ヨーロッパ各国がなぜ相続税を相次いで廃止しているのか(あのスウェーデンですら2004年に相続税を廃止)、なぜ世界各国で法人税を減税しているのかが全く分かっていないのである。グローバリゼーションの意味がいまいち分かっていないという部分は日本の官僚や学者特有の考えの甘さがもろに出ていて、そこがとても残念でした。
4.0 買いですが。
本書は、格差社会について主に政策等のハードな面からの分析を試みているのですが、著者のような経歴の持ち主からサブ・タイトルに象徴されるような結論を出されても、もちろん自分を除いて話をするつもりはありませんが、読者は自分がどういったレベルの生活をしていようとも、どこか身も蓋もない気持ちにさせられてしまうのではないでしょうか。「勝ち組/負け組」の二元論で言えば、ほんの一握りの「勝ち組」以外は、その多くが「負け組」に分類されてしまうわけですから。もちろん本書には明確な処方箋がいくつも提示されてはいますが、そのいずれもが少なからずの国民に、自らが弱者であり(程度の差はあれ、幾分かは)貧困層であるとのハードルを突きつけているように思えてしまうのです。そこを乗り越えさせるインセンティヴが難しいような気もします。
4.0 経済と社会の切り分け
格差拡大は小泉政権のせいなのか?今後、格差は大きな問題になるのか?また、解決策はあるのか。元厚生官僚が、現場での経験を踏まえた現状分析と「バラ色の格差社会」像を提示する。
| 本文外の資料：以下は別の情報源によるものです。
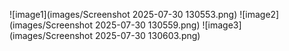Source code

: ![image1](images/Screenshot 2025-07-30 130553.png)
![image2](images/Screenshot 2025-07-30 130559.png)
![image3](images/Screenshot 2025-07-30 130603.png)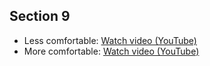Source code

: ## Section 9

* Less comfortable: [Watch video (YouTube)](http://www.youtube.com/watch?v=OqX7Rk2KU4M)
* More comfortable: [Watch video (YouTube)](http://www.youtube.com/watch?v=gIX10larPMo)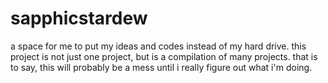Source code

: # sapphicstardew
a space for me to put my ideas and codes instead of my hard drive. this project is not just one project, but is a compilation of many projects. 
that is to say, this will probably be a mess until i really figure out what i'm doing.
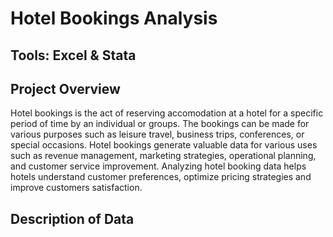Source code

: # Hotel Bookings Analysis

## Tools: Excel & Stata

## Project Overview
Hotel bookings is the act of reserving accomodation at a hotel for a specific period of time by an individual or groups. The bookings can be made for various purposes such as leisure travel, business trips, conferences, or special occasions. Hotel bookings generate valuable data for various uses such as revenue management, marketing strategies, operational planning, and customer service improvement. Analyzing hotel booking data helps hotels understand customer preferences, optimize pricing strategies and improve customers satisfaction.

## Description of Data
処方箋として示されている、弱者への手厚い職業訓練の実施や企業による求職条件の明確化などは非常にうなずける内容。ただし、本書でも触れられているとおり、実行にあたっては富裕層・中間層・貧困層相互間や政府の「トラスト」が不可欠であり、これを醸成することが、実はもっとも難しい課題である。
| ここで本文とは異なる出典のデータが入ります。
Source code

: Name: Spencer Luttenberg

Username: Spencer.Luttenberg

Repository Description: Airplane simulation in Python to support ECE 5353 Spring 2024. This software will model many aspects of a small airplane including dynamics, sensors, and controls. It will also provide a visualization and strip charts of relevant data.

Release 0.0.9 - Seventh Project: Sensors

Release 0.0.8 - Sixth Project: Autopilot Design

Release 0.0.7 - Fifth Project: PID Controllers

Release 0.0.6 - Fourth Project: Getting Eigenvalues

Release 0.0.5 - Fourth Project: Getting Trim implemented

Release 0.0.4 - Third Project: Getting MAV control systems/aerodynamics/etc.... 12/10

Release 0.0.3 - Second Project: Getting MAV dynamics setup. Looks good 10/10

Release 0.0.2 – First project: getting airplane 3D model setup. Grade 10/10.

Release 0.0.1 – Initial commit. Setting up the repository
それぞれが自分の利益のみを追求し、社会全体の利益を省みない現状は、日本のリーダーたちの理念のなさ、金がすべてという社会の風潮、国や人に頼るばかりで自分たちは「痛み」を分け合おうとしない現状など、単純な政策ではいかんともしがたい、国民の心性から変えていくことが必要である。しかし、そんなことが今の政治システムで本当にできるのだろうか。現実は重い課題を投げかけている。
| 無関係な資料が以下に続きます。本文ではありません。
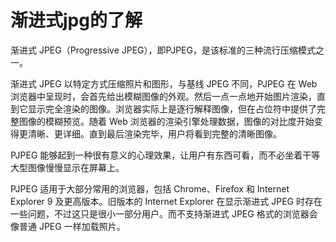 # 渐进式jpg的了解

渐进式 JPEG（Progressive JPEG），即PJPEG，是该标准的三种流行压缩模式之一。

渐进式 JPEG 以特定方式压缩照片和图形，与基线 JPEG 不同，PJPEG 在 Web 浏览器中呈现时，会首先给出模糊图像的外观。然后一点一点地开始图片渲染，直到它显示完全渲染的图像。浏览器实际上是逐行解释图像，但在占位符中提供了完整图像的模糊预览。随着 Web 浏览器的渲染引擎处理数据，图像的对比度开始变得更清晰、更详细。直到最后渲染完毕，用户将看到完整的清晰图像。

PJPEG 能够起到一种很有意义的心理效果，让用户有东西可看，而不必坐着干等大型图像慢慢显示在屏幕上。

PJPEG 适用于大部分常用的浏览器，包括 Chrome、Firefox 和 Internet Explorer 9 及更高版本。旧版本的 Internet Explorer 在显示渐进式 JPEG 时存在一些问题，不过这只是很小一部分用户。而不支持渐进式 JPEG 格式的浏览器会像普通 JPEG 一样加载照片。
全体的に、妥当な分析と、あまり極端でない処方箋が示されており、格差論議全体を考える上で参考になる良書。
4.0 コンパクトに、手堅くまとまっている

感情論に陥りがちな格差社会論が、
コンパクトに、手堅くまとまっている。

著者は結末に、「格差が固定しない健全な競争社会」
というユートピアを提言、その達成には
「信頼(トラスト)関係」が必要と説く。
最後にやや精神論じみてしまう点は残念。
かといってこれといった特効薬・処方箋はないのだが。
3.0 政策論争の内容を確認できる。
本書では「小泉政権後の格差社会の行方」を政策論争しています。
表題・小題がやや過激につけられていて、意見の偏りもあるので
あらかじめ自分の立ち位置を決めてから読むことをお勧めします。

政策論争時に統計資料を引用しているため、統計資料の出典を確認
することに重宝します。

「世帯・所得」を軸にすると格差は拡大していないように見えるが
「個人・賃金」では格差は若年層で拡大しているなど、政策論争の
内容を確認することにももちろん役立ちます。